To help Hurricane Sandy victims recover from the destruction, the University of Dayton Campus Ministry is currently working on “The UD Sandy Claus Project.”
This project is not accepting money, but rather Christmas gifts like clothes, gift cards, Christmas cards and other items to help the hurricane victims around the holidays.
“The university community has a very strong connection with folks from the East Coast,” said Nick Cardilino, the associate director for Campus Ministry. “Many of our students come from New York and New Jersey, and we knew that many want to help out those who have been affected by Sandy.”
According to Cardilino, Campus Ministry received a call from an alumnus from New Jersey whose friend was helping the victims, and wanted to distributing Christmas gifts to them. Campus Ministry became involved because they knew the UD community would feel called to help, Cardilino said.
“The first weekend after Hurricane Sandy hit, I visited my home state of New Jersey and found more destruction and devastation that I could have possibly imagined from watching the news,” said Jim Sylvester, president of Pax Christi. “People who were already having a hard time financially have been affected the most.”
Pax Christi is an international organization that seeks to promote peace and justice throughout the world, Sylvester said.
Sylvester, along with other members of Pax Christi, organize a gift donation drive each Christmas season called “Giving Tree.”
This year, the Giving Tree project was used as a way to ease hurricane victims’ lives, Sylvester said. The gifts donated will be given to the Sandy Claus project, according to Sylvester.
“[The donation from Pax Christi] first will provide them [the people of New Jersey] with items that they need to make this Christmas season as normal as possible,” Sylvester said. “Second, it will show these people that the UD community is thinking about and praying for them.”
The gifts collected will be sent to a woman in Hazlet, N.J. who has been driving several miles each day to help those on the coast, according to Cardilino.
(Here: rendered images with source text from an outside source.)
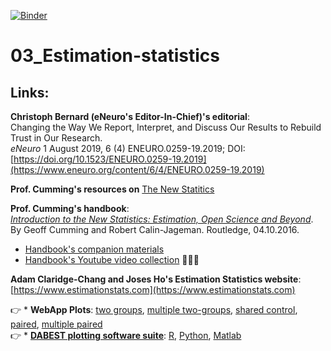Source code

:[![Binder](https://mybinder.org/badge_logo.svg)](https://mybinder.org/v2/gh/HOORDS/03_Estimation-statistics/HEAD?urlpath=/tree/)
# 03_Estimation-statistics

## Links:

**Christoph Bernard (eNeuro's Editor-In-Chief)'s editorial**:\
Changing the Way We Report, Interpret, and Discuss Our Results to Rebuild Trust in Our Research.\
*eNeuro* 1 August 2019, 6 (4) ENEURO.0259-19.2019; DOI: [https://doi.org/10.1523/ENEURO.0259-19.2019](https://www.eneuro.org/content/6/4/ENEURO.0259-19.2019)

 **Prof. Cumming's resources on** [The New Statitics](https://thenewstatistics.com/itns/)

 **Prof. Cumming's handbook**:\
[*Introduction to the New Statistics: Estimation, Open Science and Beyond*](https://www.routledge.com/Introduction-to-the-New-Statistics-Estimation-Open-Science-and-Beyond/Cumming-Calin-Jageman/p/book/9781138825529). By Geoff Cumming and Robert Calin-Jageman. Routledge, 04.10.2016.
* [Handbook's companion materials](https://routledgetextbooks.com/textbooks/9781138825529/student.php) 
* [Handbook's Youtube video collection](https://routledgetextbooks.com/textbooks/9781138825529/student.php) :eyes::eyes::eyes:

**Adam Claridge-Chang and Joses Ho's Estimation Statistics website**:\
[https://www.estimationstats.com](https://www.estimationstats.com)

:point_right: * **WebApp Plots**: [two groups](https://www.estimationstats.com/#/analyze/two-independent-groups), [multiple two-groups](https://www.estimationstats.com/#/analyze/multi), [shared control](https://www.estimationstats.com/#/analyze/shared-control), [paired](https://www.estimationstats.com/#/analyze/paired), [multiple paired](https://www.estimationstats.com/#/analyze/multi-paired)\
:point_right: * [**DABEST plotting software suite**](https://www.estimationstats.com/#/get-code): [R](https://github.com/ACCLAB/dabestr), [Python](https://github.com/ACCLAB/DABEST-python), [Matlab](https://github.com/ACCLAB/DABEST-Matlab) 
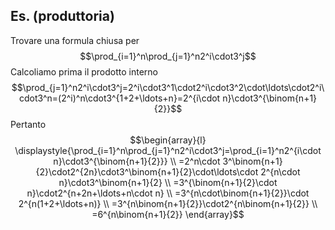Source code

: ## Es. (produttoria)
Trovare una formula chiusa per $$\prod_{i=1}^n\prod_{j=1}^n2^i\cdot3^j$$
Calcoliamo prima il prodotto interno $$\prod_{j=1}^n2^i\cdot3^j=2^i\cdot3^1\cdot2^i\cdot3^2\cdot\ldots\cdot2^i\cdot3^n=(2^i)^n\cdot3^{1+2+\ldots+n}=2^{i\cdot n}\cdot3^{\binom{n+1}{2}}$$
Pertanto $$\begin{array}{l}
\displaystyle{\prod_{i=1}^n\prod_{j=1}^n2^i\cdot3^j=\prod_{i=1}^n2^{i\cdot n}\cdot3^{\binom{n+1}{2}}} \\
=2^n\cdot 3^\binom{n+1}{2}\cdot2^{2n}\cdot3^\binom{n+1}{2}\cdot\ldots\cdot 2^{n\cdot n}\cdot3^\binom{n+1}{2} \\
=3^{\binom{n+1}{2}\cdot n}\cdot2^{n+2n+\ldots+n\cdot n} \\
=3^{n\cdot\binom{n+1}{2}}\cdot 2^{n(1+2+\ldots+n)} \\
=3^{n\binom{n+1}{2}}\cdot2^{n\binom{n+1}{2}} \\
=6^{n\binom{n+1}{2}}
\end{array}$$

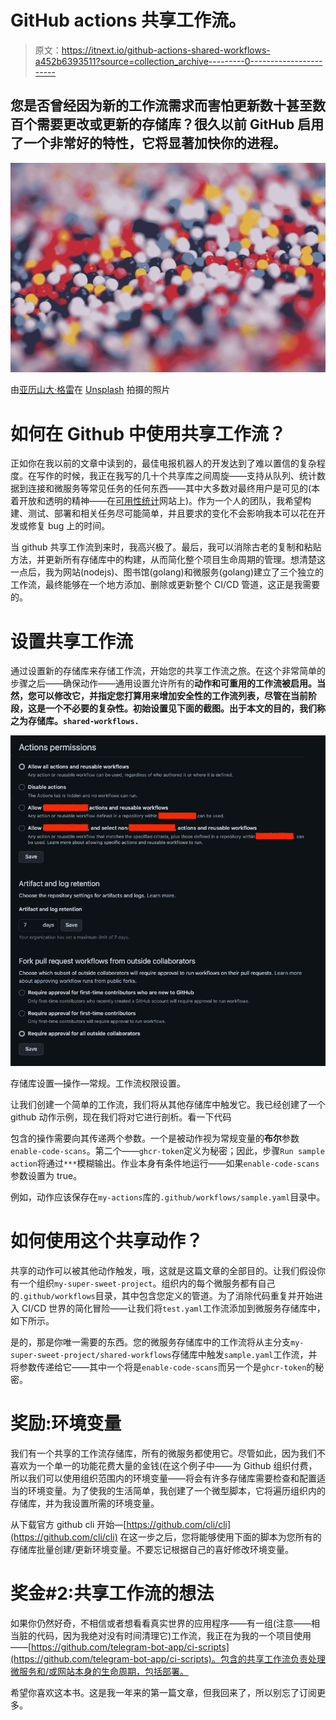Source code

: # GitHub actions 共享工作流。

> 原文：<https://itnext.io/github-actions-shared-workflows-a452b6393511?source=collection_archive---------0----------------------->

## 您是否曾经因为新的工作流需求而害怕更新数十甚至数百个需要更改或更新的存储库？很久以前 GitHub 启用了一个非常好的特性，它将显著加快你的进程。

![](img/3ffbe055a0f4ac29dbfe44e561f32670.png)

由[亚历山大·格雷](https://unsplash.com/@sharonmccutcheon?utm_source=medium&utm_medium=referral)在 [Unsplash](https://unsplash.com?utm_source=medium&utm_medium=referral) 拍摄的照片

# 如何在 Github 中使用共享工作流？

正如你在我以前的文章中读到的，最佳电报机器人的开发达到了难以置信的复杂程度。在写作的时候，我正在我写的几十个共享库之间周旋——支持从队列、统计数据到连接和微服务等常见任务的任何东西——其中大多数对最终用户是可见的(本着开放和透明的精神——在[可用性统计](https://telegram-bot.app/bots-availability-statistics/)网站上)。作为一个人的团队，我希望构建、测试、部署和相关任务尽可能简单，并且要求的变化不会影响我本可以花在开发或修复 bug 上的时间。

当 github 共享工作流到来时，我高兴极了。最后，我可以消除古老的复制和粘贴方法，并更新所有存储库中的构建，从而简化整个项目生命周期的管理。想清楚这一点后，我为网站(nodejs)、图书馆(golang)和微服务(golang)建立了三个独立的工作流，最终能够在一个地方添加、删除或更新整个 CI/CD 管道，这正是我需要的。

# 设置共享工作流

通过设置新的存储库来存储工作流，开始您的共享工作流之旅。在这个非常简单的步骤之后——确保动作——通用设置允许所有的**动作和可重用的工作流被启用。当然，您可以修改它，并指定您打算用来增加安全性的工作流列表，尽管在当前阶段，这是一个不必要的复杂性。初始设置见下面的截图。出于本文的目的，我们称之为存储库。`shared-workflows.`**

![](img/dd8c0198f47537eecb6942cb8705a558.png)

存储库设置—操作—常规。工作流权限设置。

让我们创建一个简单的工作流，我们将从其他存储库中触发它。我已经创建了一个 github 动作示例，现在我们将对它进行剖析。看一下代码

包含的操作需要向其传递两个参数。一个是被动作视为常规变量的**布尔**参数`enable-code-scans`。第二个——`ghcr-token`定义为秘密；因此，步骤`Run sample action`将通过`***`模糊输出。作业本身有条件地运行——如果`enable-code-scans`参数设置为 true。

例如，动作应该保存在`my-actions`库的`.github/workflows/sample.yaml`目录中。

# **如何使用这个共享动作？**

共享的动作可以被其他动作触发，哦，这就是这篇文章的全部目的。让我们假设你有一个组织`my-super-sweet-project`。组织内的每个微服务都有自己的`.github/workflows`目录，其中包含您定义的管道。为了消除代码重复并开始进入 CI/CD 世界的简化冒险——让我们将`test.yaml`工作流添加到微服务存储库中，如下所示。

是的，那是你唯一需要的东西。您的微服务存储库中的工作流将从主分支`my-super-sweet-project/shared-workflows`存储库中触发`sample.yaml`工作流，并将参数传递给它——其中一个将是`enable-code-scans`而另一个是`ghcr-token`的秘密。

# **奖励:环境变量**

我们有一个共享的工作流存储库，所有的微服务都使用它。尽管如此，因为我们不喜欢为一个单一的功能花费大量的金钱(在这个例子中——为 Github 组织付费，所以我们可以使用组织范围内的环境变量——将会有许多存储库需要检查和配置适当的环境变量。为了使我的生活简单，我创建了一个微型脚本，它将遍历组织内的存储库，并为我设置所需的环境变量。

从下载官方 github cli 开始—[https://github.com/cli/cli](https://github.com/cli/cli)
在这一步之后，您将能够使用下面的脚本为您所有的存储库批量创建/更新环境变量。不要忘记根据自己的喜好修改环境变量。

# 奖金#2:共享工作流的想法

如果你仍然好奇，不相信或者想看看真实世界的应用程序——有一组(注意——相当脏的代码，因为我绝对没有时间清理它)工作流，我正在为我的一个项目使用——[https://github.com/telegram-bot-app/ci-scripts](https://github.com/telegram-bot-app/ci-scripts)。包含的共享工作流负责处理微服务和/或网站本身的生命周期，包括部署。

希望你喜欢这本书。这是我一年来的第一篇文章，但我回来了，所以别忘了订阅更多。
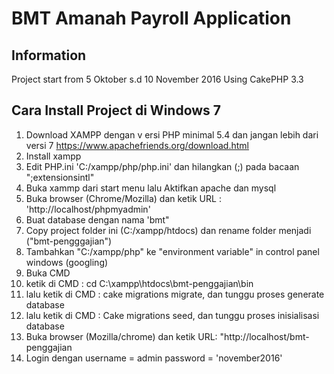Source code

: # BMT Amanah Payroll Application

## Information
Project start from 5 Oktober s.d 10 November 2016
Using CakePHP 3.3

## Cara Install Project di Windows 7
1. Download XAMPP dengan v ersi PHP minimal 5.4 dan jangan lebih dari versi 7
    https://www.apachefriends.org/download.html
2. Install xampp 
3. Edit PHP.ini 'C:/xampp/php/php.ini' dan hilangkan (;) pada bacaan ";extensionsintl"
4. Buka xammp dari start menu lalu Aktifkan apache dan mysql
6. Buka browser (Chrome/Mozilla) dan ketik URL : 'http://localhost/phpmyadmin'
7. Buat database dengan nama 'bmt"
8. Copy project folder ini (C:/xampp/htdocs) dan rename folder menjadi ("bmt-pengggajian")
9. Tambahkan "C:/xampp/php" ke "environment variable" in control panel windows (googling)
10. Buka CMD
11. ketik di CMD : cd C:\xampp\htdocs\bmt-penggajian\bin
12. lalu ketik di CMD : cake migrations migrate, dan tunggu proses generate database
13. lalu ketik di CMD : Cake migrations seed, dan tunggu proses inisialisasi database
14. Buka browser (Mozilla/chrome) dan ketik URL: "http://localhost/bmt-penggajian
15. Login dengan username = admin password = 'november2016'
If UD collects more than she can distribute, local churches on the Jersey shore will receive the gifts, he said.
“In addition to donating gifts for this drive, we’re encouraging the UD community to continue donating money to the Sandy relief efforts,” Cardilino said. “Donations are encouraged especially through Catholic charities because they know how to help best.”
UD is looking for a way for students to volunteer in severely damaged areas, but has been unsuccessful in finding an organization that takes volunteers from out of town, Cardilino said.
“Our people on the ground there are still saying that the best thing we can do is donate cash to relief organizations or send Christmas gifts,” Cardilino said. “[This is why] we’re doing it through the UD Sandy Claus project.”